_Task directions:_
In how many lines of the material below does the string "oder" appear? Answer with a single number.

____ Stored data

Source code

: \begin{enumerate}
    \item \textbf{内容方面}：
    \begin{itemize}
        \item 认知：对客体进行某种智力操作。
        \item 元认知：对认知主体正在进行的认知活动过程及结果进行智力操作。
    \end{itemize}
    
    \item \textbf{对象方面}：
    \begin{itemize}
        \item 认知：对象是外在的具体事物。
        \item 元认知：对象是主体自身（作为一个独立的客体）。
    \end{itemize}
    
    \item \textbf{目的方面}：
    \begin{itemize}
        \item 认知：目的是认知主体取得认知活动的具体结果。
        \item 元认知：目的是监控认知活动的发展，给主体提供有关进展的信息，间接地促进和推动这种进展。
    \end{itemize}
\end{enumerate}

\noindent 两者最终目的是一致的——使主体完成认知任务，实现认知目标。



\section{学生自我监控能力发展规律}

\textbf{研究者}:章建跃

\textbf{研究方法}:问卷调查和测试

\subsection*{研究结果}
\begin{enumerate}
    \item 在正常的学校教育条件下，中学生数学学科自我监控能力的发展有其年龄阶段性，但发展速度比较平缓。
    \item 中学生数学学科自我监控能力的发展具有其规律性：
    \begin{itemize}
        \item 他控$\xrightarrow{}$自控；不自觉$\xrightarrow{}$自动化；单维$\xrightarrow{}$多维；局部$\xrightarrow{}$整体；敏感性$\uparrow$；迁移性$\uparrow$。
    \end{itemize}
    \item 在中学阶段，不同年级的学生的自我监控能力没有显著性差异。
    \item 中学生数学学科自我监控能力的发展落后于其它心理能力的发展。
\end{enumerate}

________
____ Stored data

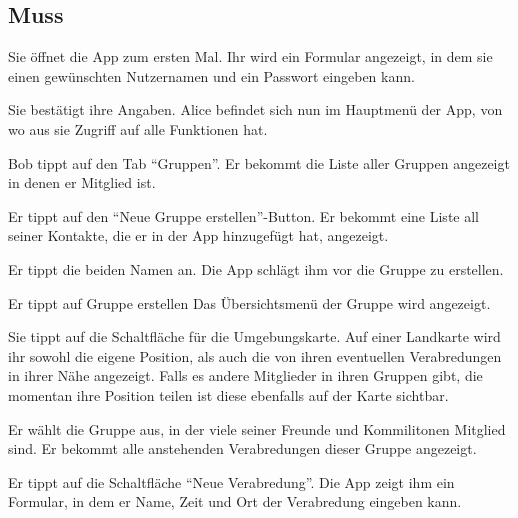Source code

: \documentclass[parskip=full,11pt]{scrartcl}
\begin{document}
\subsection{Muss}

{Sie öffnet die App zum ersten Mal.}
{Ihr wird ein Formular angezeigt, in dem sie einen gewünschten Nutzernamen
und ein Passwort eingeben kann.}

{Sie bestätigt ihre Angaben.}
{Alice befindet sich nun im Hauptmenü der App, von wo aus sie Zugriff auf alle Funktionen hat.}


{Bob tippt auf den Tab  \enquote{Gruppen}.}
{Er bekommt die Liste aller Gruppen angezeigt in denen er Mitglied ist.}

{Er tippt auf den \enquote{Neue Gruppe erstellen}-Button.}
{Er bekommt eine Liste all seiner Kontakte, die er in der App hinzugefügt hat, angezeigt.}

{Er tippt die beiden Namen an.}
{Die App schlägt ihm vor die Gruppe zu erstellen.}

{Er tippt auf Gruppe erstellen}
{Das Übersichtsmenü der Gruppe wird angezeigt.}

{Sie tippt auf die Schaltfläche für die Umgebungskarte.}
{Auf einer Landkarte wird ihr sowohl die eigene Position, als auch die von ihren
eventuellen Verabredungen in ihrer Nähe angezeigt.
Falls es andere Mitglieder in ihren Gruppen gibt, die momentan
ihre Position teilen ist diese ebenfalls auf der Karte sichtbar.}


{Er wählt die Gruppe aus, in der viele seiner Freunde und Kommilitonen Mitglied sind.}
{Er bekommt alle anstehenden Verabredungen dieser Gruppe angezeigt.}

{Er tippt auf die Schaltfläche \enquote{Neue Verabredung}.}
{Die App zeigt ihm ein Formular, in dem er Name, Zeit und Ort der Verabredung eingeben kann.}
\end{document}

________
____ Stored data

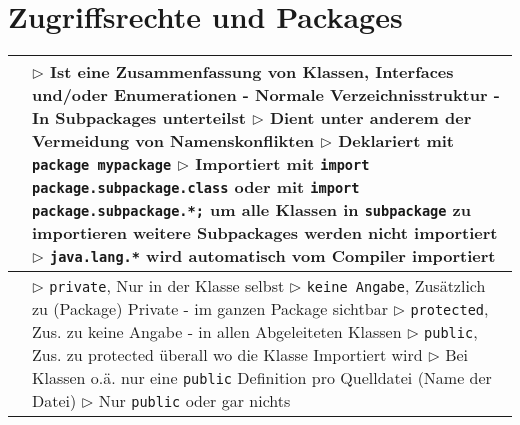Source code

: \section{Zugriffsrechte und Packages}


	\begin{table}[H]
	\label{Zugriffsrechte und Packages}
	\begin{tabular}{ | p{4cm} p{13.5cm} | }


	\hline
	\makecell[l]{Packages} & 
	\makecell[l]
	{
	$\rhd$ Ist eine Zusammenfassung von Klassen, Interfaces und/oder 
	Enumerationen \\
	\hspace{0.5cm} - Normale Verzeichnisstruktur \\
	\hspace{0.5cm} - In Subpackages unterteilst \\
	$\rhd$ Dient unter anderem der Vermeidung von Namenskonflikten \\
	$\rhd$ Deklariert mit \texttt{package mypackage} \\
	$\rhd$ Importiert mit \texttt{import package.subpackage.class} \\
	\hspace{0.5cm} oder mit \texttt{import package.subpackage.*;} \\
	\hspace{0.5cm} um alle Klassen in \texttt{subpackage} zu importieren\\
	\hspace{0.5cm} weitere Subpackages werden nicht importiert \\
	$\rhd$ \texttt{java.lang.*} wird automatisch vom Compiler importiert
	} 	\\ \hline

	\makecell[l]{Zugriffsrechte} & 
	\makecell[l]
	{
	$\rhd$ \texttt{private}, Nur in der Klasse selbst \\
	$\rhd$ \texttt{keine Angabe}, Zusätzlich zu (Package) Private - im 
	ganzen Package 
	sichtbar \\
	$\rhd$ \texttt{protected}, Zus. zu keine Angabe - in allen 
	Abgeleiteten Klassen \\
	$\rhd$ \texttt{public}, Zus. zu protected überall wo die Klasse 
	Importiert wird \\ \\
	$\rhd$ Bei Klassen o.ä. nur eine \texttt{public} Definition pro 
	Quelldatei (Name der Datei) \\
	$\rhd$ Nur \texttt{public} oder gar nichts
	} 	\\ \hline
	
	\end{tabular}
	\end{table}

________

_Response area:_
3